### Prompt
The full set of entries below is to be returned unchanged.

* * *

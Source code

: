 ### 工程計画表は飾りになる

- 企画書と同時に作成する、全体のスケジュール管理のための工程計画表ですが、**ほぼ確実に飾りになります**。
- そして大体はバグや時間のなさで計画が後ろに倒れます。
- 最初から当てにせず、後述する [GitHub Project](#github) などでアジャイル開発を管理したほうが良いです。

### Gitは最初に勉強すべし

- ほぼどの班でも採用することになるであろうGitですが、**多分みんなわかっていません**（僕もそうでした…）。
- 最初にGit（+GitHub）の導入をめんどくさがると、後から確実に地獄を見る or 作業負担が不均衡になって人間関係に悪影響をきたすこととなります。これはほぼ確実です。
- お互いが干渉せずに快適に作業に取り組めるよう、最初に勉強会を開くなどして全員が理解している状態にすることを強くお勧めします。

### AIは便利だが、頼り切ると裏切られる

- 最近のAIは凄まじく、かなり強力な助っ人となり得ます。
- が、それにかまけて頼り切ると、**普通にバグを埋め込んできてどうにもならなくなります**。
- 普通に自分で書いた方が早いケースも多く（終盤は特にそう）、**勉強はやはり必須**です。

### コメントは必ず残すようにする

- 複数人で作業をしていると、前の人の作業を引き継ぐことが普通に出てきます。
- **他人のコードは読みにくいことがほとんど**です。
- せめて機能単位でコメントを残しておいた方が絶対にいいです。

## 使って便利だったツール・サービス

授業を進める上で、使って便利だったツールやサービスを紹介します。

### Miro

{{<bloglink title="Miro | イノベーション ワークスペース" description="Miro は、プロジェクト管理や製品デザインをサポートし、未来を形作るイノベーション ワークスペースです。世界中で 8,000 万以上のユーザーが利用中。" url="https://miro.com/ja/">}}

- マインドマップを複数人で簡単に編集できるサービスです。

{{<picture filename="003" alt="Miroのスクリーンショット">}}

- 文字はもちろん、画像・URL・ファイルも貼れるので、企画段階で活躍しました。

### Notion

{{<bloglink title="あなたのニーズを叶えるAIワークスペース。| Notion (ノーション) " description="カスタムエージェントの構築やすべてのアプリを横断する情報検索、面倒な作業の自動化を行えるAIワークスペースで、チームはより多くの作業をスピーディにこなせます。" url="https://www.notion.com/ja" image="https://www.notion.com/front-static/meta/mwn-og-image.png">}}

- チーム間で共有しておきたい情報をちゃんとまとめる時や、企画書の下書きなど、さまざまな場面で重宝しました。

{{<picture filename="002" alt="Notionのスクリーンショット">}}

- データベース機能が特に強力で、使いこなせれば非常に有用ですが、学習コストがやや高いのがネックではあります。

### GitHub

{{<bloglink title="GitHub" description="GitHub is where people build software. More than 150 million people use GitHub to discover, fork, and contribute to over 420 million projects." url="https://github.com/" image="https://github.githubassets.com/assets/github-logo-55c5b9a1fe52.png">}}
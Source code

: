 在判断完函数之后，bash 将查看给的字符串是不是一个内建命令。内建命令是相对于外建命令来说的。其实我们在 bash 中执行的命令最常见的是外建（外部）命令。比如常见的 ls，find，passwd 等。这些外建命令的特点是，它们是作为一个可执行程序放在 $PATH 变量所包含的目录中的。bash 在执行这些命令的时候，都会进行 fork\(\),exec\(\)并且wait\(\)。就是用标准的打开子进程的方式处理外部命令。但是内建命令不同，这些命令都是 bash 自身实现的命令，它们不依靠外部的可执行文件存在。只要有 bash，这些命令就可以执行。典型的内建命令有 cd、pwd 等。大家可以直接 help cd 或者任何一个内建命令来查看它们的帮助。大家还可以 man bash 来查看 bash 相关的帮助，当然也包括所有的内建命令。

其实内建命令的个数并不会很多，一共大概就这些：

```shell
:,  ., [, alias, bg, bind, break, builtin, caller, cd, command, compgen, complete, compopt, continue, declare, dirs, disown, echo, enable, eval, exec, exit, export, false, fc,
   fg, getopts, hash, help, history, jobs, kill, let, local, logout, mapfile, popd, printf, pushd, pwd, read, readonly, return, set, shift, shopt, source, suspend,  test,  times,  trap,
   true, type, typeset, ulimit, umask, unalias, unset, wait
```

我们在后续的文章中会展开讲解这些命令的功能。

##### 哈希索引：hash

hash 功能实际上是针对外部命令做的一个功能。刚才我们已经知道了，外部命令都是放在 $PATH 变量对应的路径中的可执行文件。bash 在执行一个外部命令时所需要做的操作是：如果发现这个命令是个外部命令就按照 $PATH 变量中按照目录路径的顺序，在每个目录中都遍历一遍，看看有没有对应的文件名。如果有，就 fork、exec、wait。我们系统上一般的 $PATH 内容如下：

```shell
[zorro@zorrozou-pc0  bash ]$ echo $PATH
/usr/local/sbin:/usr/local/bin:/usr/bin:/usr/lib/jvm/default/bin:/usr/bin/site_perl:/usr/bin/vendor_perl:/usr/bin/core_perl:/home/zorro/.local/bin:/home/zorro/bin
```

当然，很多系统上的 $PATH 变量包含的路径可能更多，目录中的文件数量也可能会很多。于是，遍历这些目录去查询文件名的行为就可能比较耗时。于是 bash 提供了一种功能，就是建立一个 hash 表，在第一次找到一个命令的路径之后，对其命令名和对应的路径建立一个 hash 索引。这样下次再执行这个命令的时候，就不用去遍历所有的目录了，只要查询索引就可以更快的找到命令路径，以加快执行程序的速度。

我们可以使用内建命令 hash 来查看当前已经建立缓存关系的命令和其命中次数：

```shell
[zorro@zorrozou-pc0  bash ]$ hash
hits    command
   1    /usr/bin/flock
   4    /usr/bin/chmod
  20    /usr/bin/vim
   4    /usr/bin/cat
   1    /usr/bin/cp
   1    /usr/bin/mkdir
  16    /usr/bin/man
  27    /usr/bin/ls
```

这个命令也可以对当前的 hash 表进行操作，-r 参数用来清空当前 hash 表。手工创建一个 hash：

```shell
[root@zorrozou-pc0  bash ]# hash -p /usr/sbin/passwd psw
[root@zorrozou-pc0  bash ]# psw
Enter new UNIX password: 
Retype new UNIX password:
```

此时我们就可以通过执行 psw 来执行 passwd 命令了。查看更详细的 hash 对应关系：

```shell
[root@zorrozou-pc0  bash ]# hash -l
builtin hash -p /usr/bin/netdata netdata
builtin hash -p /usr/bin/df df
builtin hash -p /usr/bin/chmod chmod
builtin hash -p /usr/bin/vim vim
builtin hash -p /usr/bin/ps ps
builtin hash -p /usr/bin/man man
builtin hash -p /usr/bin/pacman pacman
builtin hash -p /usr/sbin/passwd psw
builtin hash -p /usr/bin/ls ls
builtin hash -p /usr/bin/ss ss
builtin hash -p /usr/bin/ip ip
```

* * *

### Written reply
Source code

: ### 工程計画表は飾りになる

- 企画書と同時に作成する、全体のスケジュール管理のための工程計画表ですが、**ほぼ確実に飾りになります**。
- そして大体はバグや時間のなさで計画が後ろに倒れます。
- 最初から当てにせず、後述する [GitHub Project](#github) などでアジャイル開発を管理したほうが良いです。

### Gitは最初に勉強すべし

- ほぼどの班でも採用することになるであろうGitですが、**多分みんなわかっていません**（僕もそうでした…）。
- 最初にGit（+GitHub）の導入をめんどくさがると、後から確実に地獄を見る or 作業負担が不均衡になって人間関係に悪影響をきたすこととなります。これはほぼ確実です。
- お互いが干渉せずに快適に作業に取り組めるよう、最初に勉強会を開くなどして全員が理解している状態にすることを強くお勧めします。

### AIは便利だが、頼り切ると裏切られる

- 最近のAIは凄まじく、かなり強力な助っ人となり得ます。
- が、それにかまけて頼り切ると、**普通にバグを埋め込んできてどうにもならなくなります**。
- 普通に自分で書いた方が早いケースも多く（終盤は特にそう）、**勉強はやはり必須**です。

### コメントは必ず残すようにする

- 複数人で作業をしていると、前の人の作業を引き継ぐことが普通に出てきます。
- **他人のコードは読みにくいことがほとんど**です。
- せめて機能単位でコメントを残しておいた方が絶対にいいです。

## 使って便利だったツール・サービス

授業を進める上で、使って便利だったツールやサービスを紹介します。

### Miro

{{<bloglink title="Miro | イノベーション ワークスペース" description="Miro は、プロジェクト管理や製品デザインをサポートし、未来を形作るイノベーション ワークスペースです。世界中で 8,000 万以上のユーザーが利用中。" url="https://miro.com/ja/">}}

- マインドマップを複数人で簡単に編集できるサービスです。

{{<picture filename="003" alt="Miroのスクリーンショット">}}

- 文字はもちろん、画像・URL・ファイルも貼れるので、企画段階で活躍しました。

### Notion

{{<bloglink title="あなたのニーズを叶えるAIワークスペース。| Notion (ノーション) " description="カスタムエージェントの構築やすべてのアプリを横断する情報検索、面倒な作業の自動化を行えるAIワークスペースで、チームはより多くの作業をスピーディにこなせます。" url="https://www.notion.com/ja" image="https://www.notion.com/front-static/meta/mwn-og-image.png">}}

- チーム間で共有しておきたい情報をちゃんとまとめる時や、企画書の下書きなど、さまざまな場面で重宝しました。

{{<picture filename="002" alt="Notionのスクリーンショット">}}

- データベース機能が特に強力で、使いこなせれば非常に有用ですが、学習コストがやや高いのがネックではあります。

### GitHub

{{<bloglink title="GitHub" description="GitHub is where people build software. More than 150 million people use GitHub to discover, fork, and contribute to over 420 million projects." url="https://github.com/" image="https://github.githubassets.com/assets/github-logo-55c5b9a1fe52.png">}}
Source code

: 在判断完函数之后，bash 将查看给的字符串是不是一个内建命令。内建命令是相对于外建命令来说的。其实我们在 bash 中执行的命令最常见的是外建（外部）命令。比如常见的 ls，find，passwd 等。这些外建命令的特点是，它们是作为一个可执行程序放在 $PATH 变量所包含的目录中的。bash 在执行这些命令的时候，都会进行 fork\(\),exec\(\)并且wait\(\)。就是用标准的打开子进程的方式处理外部命令。但是内建命令不同，这些命令都是 bash 自身实现的命令，它们不依靠外部的可执行文件存在。只要有 bash，这些命令就可以执行。典型的内建命令有 cd、pwd 等。大家可以直接 help cd 或者任何一个内建命令来查看它们的帮助。大家还可以 man bash 来查看 bash 相关的帮助，当然也包括所有的内建命令。

其实内建命令的个数并不会很多，一共大概就这些：

```shell
:,  ., [, alias, bg, bind, break, builtin, caller, cd, command, compgen, complete, compopt, continue, declare, dirs, disown, echo, enable, eval, exec, exit, export, false, fc,
   fg, getopts, hash, help, history, jobs, kill, let, local, logout, mapfile, popd, printf, pushd, pwd, read, readonly, return, set, shift, shopt, source, suspend,  test,  times,  trap,
   true, type, typeset, ulimit, umask, unalias, unset, wait
```

我们在后续的文章中会展开讲解这些命令的功能。

##### 哈希索引：hash

hash 功能实际上是针对外部命令做的一个功能。刚才我们已经知道了，外部命令都是放在 $PATH 变量对应的路径中的可执行文件。bash 在执行一个外部命令时所需要做的操作是：如果发现这个命令是个外部命令就按照 $PATH 变量中按照目录路径的顺序，在每个目录中都遍历一遍，看看有没有对应的文件名。如果有，就 fork、exec、wait。我们系统上一般的 $PATH 内容如下：

```shell
[zorro@zorrozou-pc0  bash ]$ echo $PATH
/usr/local/sbin:/usr/local/bin:/usr/bin:/usr/lib/jvm/default/bin:/usr/bin/site_perl:/usr/bin/vendor_perl:/usr/bin/core_perl:/home/zorro/.local/bin:/home/zorro/bin
```

当然，很多系统上的 $PATH 变量包含的路径可能更多，目录中的文件数量也可能会很多。于是，遍历这些目录去查询文件名的行为就可能比较耗时。于是 bash 提供了一种功能，就是建立一个 hash 表，在第一次找到一个命令的路径之后，对其命令名和对应的路径建立一个 hash 索引。这样下次再执行这个命令的时候，就不用去遍历所有的目录了，只要查询索引就可以更快的找到命令路径，以加快执行程序的速度。

我们可以使用内建命令 hash 来查看当前已经建立缓存关系的命令和其命中次数：

```shell
[zorro@zorrozou-pc0  bash ]$ hash
hits    command
   1    /usr/bin/flock
   4    /usr/bin/chmod
  20    /usr/bin/vim
   4    /usr/bin/cat
   1    /usr/bin/cp
   1    /usr/bin/mkdir
  16    /usr/bin/man
  27    /usr/bin/ls
```

这个命令也可以对当前的 hash 表进行操作，-r 参数用来清空当前 hash 表。手工创建一个 hash：

```shell
[root@zorrozou-pc0  bash ]# hash -p /usr/sbin/passwd psw
[root@zorrozou-pc0  bash ]# psw
Enter new UNIX password: 
Retype new UNIX password:
```

此时我们就可以通过执行 psw 来执行 passwd 命令了。查看更详细的 hash 对应关系：

```shell
[root@zorrozou-pc0  bash ]# hash -l
builtin hash -p /usr/bin/netdata netdata
builtin hash -p /usr/bin/df df
builtin hash -p /usr/bin/chmod chmod
builtin hash -p /usr/bin/vim vim
builtin hash -p /usr/bin/ps ps
builtin hash -p /usr/bin/man man
builtin hash -p /usr/bin/pacman pacman
builtin hash -p /usr/sbin/passwd psw
builtin hash -p /usr/bin/ls ls
builtin hash -p /usr/bin/ss ss
builtin hash -p /usr/bin/ip ip
```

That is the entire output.